結局、下甑島産赤型をヤクアオハムシダマシと同定したのは誤りのようです。

(検索4)

検索4

ここでは、足のほぼ全体が黒くなるか、腿節基部は黄褐色になるかで区別します。前者はアカハムシダマシです。アカは個体によって、腿節基部が多少黄色くなる個体もありますが、少なくとも背面から見て、腿節基部まで黒い部分しか見えません。

下甑島産の腿節基部には、背面から見て黄褐色部が見えるので、アカハムシダマシも除かれます。
残念ながら、ニシアオハムシダマシに次いで、分布している可能性の高い2種共に下甑島産から除外されてしまいました。

(検索5)

検索5

腿節基部は黄褐色で、先端部は黒色になる種のうち、2色の境目がクッキリと違い、黒色部に強い緑色の金属光沢を持つ種群と、2色の境目がぼんやりとし、黒色部にほとんど緑色の金属光沢を持たない種群に分かれます。

この緑色光沢は、光の当て方でもかなり違ってくるし、境目のクッキリ度も程度の問題なので、実例を並べてみましょう。

(アオハムシダマシ類の右前腿節、左から、アオ、アカ、アカガネ、オキ、下甑島産緑型、下甑島産赤型)
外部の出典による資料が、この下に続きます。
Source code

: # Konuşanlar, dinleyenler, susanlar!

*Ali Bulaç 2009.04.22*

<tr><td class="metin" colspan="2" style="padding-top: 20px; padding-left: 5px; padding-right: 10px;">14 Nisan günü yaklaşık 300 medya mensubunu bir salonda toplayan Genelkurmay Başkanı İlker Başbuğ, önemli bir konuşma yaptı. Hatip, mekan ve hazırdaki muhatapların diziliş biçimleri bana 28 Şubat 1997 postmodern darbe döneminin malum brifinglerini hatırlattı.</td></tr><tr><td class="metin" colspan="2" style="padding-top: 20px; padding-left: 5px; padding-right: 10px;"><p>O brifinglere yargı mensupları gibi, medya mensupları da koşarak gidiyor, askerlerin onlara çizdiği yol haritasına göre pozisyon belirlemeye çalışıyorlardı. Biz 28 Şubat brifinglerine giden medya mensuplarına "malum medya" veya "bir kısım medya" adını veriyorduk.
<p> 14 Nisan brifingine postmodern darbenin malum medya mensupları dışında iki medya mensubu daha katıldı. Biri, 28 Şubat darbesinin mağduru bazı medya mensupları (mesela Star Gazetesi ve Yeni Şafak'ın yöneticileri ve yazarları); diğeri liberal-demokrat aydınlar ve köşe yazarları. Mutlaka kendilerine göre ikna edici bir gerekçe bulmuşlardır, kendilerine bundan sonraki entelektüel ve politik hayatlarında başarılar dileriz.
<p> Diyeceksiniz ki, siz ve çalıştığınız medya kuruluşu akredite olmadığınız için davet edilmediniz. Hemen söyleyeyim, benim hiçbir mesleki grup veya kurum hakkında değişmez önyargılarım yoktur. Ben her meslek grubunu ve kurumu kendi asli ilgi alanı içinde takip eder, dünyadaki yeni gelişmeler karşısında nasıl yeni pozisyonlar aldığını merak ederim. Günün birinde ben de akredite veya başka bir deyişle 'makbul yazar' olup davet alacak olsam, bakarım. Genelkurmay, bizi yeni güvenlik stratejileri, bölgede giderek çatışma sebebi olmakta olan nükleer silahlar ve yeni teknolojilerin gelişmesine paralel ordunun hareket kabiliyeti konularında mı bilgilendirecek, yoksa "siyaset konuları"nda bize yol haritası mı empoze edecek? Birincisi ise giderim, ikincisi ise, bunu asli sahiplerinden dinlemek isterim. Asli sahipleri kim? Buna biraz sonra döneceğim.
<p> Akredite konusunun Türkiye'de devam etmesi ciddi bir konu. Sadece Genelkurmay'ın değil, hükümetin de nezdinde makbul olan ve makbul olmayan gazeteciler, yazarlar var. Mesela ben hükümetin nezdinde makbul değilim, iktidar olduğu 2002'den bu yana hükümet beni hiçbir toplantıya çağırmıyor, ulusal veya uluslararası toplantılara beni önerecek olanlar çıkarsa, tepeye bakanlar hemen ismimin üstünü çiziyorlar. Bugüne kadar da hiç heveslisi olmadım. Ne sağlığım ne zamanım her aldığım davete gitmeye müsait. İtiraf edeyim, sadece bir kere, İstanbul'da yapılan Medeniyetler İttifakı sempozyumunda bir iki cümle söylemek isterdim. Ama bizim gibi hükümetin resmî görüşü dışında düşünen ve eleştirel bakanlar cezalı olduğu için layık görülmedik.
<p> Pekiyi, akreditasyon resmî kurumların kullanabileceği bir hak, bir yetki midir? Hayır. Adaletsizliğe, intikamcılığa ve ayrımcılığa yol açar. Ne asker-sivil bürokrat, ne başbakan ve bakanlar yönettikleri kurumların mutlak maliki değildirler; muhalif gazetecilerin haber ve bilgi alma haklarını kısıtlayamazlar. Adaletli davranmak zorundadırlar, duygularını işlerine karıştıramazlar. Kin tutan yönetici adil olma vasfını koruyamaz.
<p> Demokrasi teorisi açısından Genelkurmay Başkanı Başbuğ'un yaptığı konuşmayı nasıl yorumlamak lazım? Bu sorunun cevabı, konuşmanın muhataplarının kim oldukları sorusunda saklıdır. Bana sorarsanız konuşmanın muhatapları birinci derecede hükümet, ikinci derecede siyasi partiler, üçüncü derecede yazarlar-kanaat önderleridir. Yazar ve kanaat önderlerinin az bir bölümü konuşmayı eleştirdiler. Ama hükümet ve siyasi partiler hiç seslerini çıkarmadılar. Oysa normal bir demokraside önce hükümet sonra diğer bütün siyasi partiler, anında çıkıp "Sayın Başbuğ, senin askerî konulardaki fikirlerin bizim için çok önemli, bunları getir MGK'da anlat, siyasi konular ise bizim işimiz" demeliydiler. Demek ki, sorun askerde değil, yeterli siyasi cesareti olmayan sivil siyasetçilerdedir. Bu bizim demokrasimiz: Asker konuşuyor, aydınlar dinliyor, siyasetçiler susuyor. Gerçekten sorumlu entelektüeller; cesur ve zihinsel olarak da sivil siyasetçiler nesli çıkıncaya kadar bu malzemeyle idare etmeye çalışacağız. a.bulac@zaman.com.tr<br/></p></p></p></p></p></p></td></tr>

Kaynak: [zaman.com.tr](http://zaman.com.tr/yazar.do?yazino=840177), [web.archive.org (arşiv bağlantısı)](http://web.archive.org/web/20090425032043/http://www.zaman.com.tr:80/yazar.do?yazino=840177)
アオハムシダマシ類の右前腿節、左から、アオ、アカ、アカガネ、オキ、下甑島産緑型、下甑島産赤型

下甑島産緑型はうっすら緑光沢が見えますが、赤型はまったく緑光沢は見えません。他の赤型個体ではうっすら見えるものもあります。

アオハムシダマシの緑光沢は際立っていて、他の全ての種と段違いです。
強い緑色の金属光沢を持つ種群は、明らかに、それ以外と区別できます。

下甑島産緑型・赤型共に、腿節の黒色部は緑光沢を殆ど持たないと判断できるので、アオハムシダマシ以下、足に強い緑光沢を持つ、ミヤマアオハムシダマシ、オオアオハムシダマシ、シコクオオアオハムシダマシなどは全て下甑島産から除かれます。

アカガネとオキは多少緑光沢が見えますが、アオと比較すると、この2種も緑光沢を殆ど持たない方に入れて良いでしょう。
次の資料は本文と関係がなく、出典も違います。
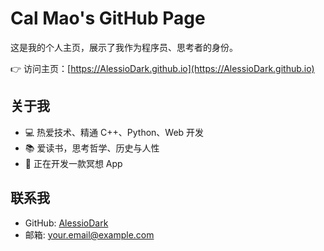 # Cal Mao's GitHub Page

这是我的个人主页，展示了我作为程序员、思考者的身份。

👉 访问主页：[https://AlessioDark.github.io](https://AlessioDark.github.io)

## 关于我

- 💻 热爱技术、精通 C++、Python、Web 开发
- 📚 爱读书，思考哲学、历史与人性
- 🧘 正在开发一款冥想 App

## 联系我

- GitHub: [AlessioDark](https://github.com/AlessioDark)
- 邮箱: your.email@example.com
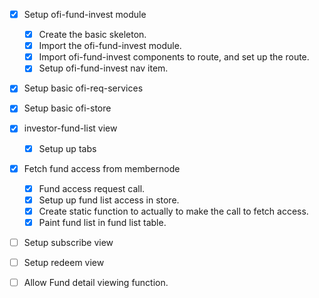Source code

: - [x] Setup ofi-fund-invest module
    - [x] Create the basic skeleton.
    - [x] Import the ofi-fund-invest module. 
    - [x] Import ofi-fund-invest components to route, and set up the route.   
    - [x] Setup ofi-fund-invest nav item. 
    
- [x] Setup basic ofi-req-services
- [x] Setup basic ofi-store

- [x] investor-fund-list view
    - [x] Setup up tabs  
    
- [x] Fetch fund access from membernode
   - [x] Fund access request call.
   - [x] Setup up fund list access in store.
   - [x] Create static function to actually to make the call to fetch access.
   - [x] Paint fund list in fund list table.
    
- [ ] Setup subscribe view 
- [ ] Setup redeem view
- [ ] Allow Fund detail viewing function.
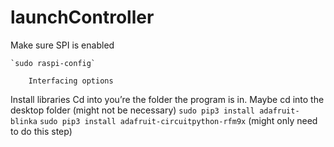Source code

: # launchController
Make sure SPI is enabled

	`sudo raspi-config`
	
		Interfacing options
		
Install libraries 
	Cd into you’re the folder the program is in. Maybe cd into the desktop folder (might not be necessary)
	`sudo pip3 install adafruit-blinka`
  `sudo pip3 install adafruit-circuitpython-rfm9x` (might only need to do this step)
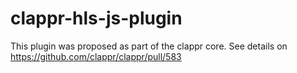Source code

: clappr-hls-js-plugin
==================

This plugin was proposed as part of the clappr core. See details on https://github.com/clappr/clappr/pull/583

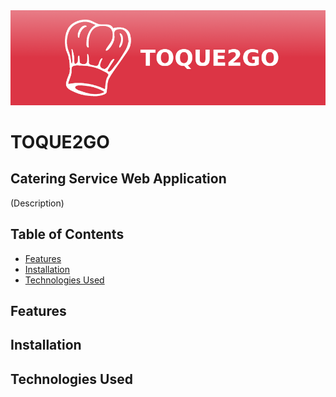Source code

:<div align="center">
  <img src="./static/banner.png" style="align:center">
</div>

# TOQUE2GO

## Catering Service Web Application

(Description)

## Table of Contents

- [Features](#features)
- [Installation](#installation)
- [Technologies Used](#technologies-used)

## Features

## Installation

## Technologies Used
写真のアカガネの個体は、予想より緑光沢が強いようです。この種は地域変異・個体変異が激しく、かなり緑光沢の強いものから殆ど無いものまで、さらに、黒色部すら消える個体もあり、様々です。

ただ、写真で解るように、アカガネの腿節は先端1/3付近で強く膨張し、基部は強く細まり、他の全ての種とも腿節の全体の形が似ていません。この点で、アカガネも下甑島産とは違います。

一方、微弱な緑色光沢が、下甑島産緑型と似ている種としてオキアオハムシダマシがあります。
甑島列島と隠岐は、互いにかなり離れていますが、同じ対馬海流沿い(と言えるかどうか微妙ですが)なので、一応確認する必要があると思います。

2種の♂交尾器を並べてみましょう。

(♂交尾器、左から、下甑島産緑型背面、同側面、オキ側面、同背面)

♂交尾器、左から、下甑島産緑型背面、同側面、オキ側面、同背面

一見して、オキのパラメラは随分短いようです。また、わずかにですが腹側に湾曲しています。♂交尾器を見る限り、下甑島産緑型とオキは別物です。オキは緑型しか出ないので、下甑島産赤型とも別ということになります。

以上、日本産既知種の全ての種が下甑島産と違うとの結論が出たので、この後の絵解き検索は必要無くなりました。

因みに、日本産アオハムシダマシ属には、今坂(2005)以降に、以下の4種が新種記載されています。

〇オオミネオオアオハムシダマシ Arthromacra arimotoi Akita et Masumoto
Akita, K. & K. Masumoto, 2009. New or little-known Tenebrionid species (Coleoptera) from Japan (9). Two new species and new distribution record from Japan. Ent. Rev. Japan, 64(2): 247-253.

〇カメガモリアオハムシダマシ Arthromacra ishizuchiensis Akita
Akita, K., 2011. New or little-known Tenebrionid species (Coleoptera) from Japan (10). Four new species and a new distribution record from Japan.Spec. Publ. Jpn. Soc. Scarabaeoidology, Tokyo, (1): 271-284.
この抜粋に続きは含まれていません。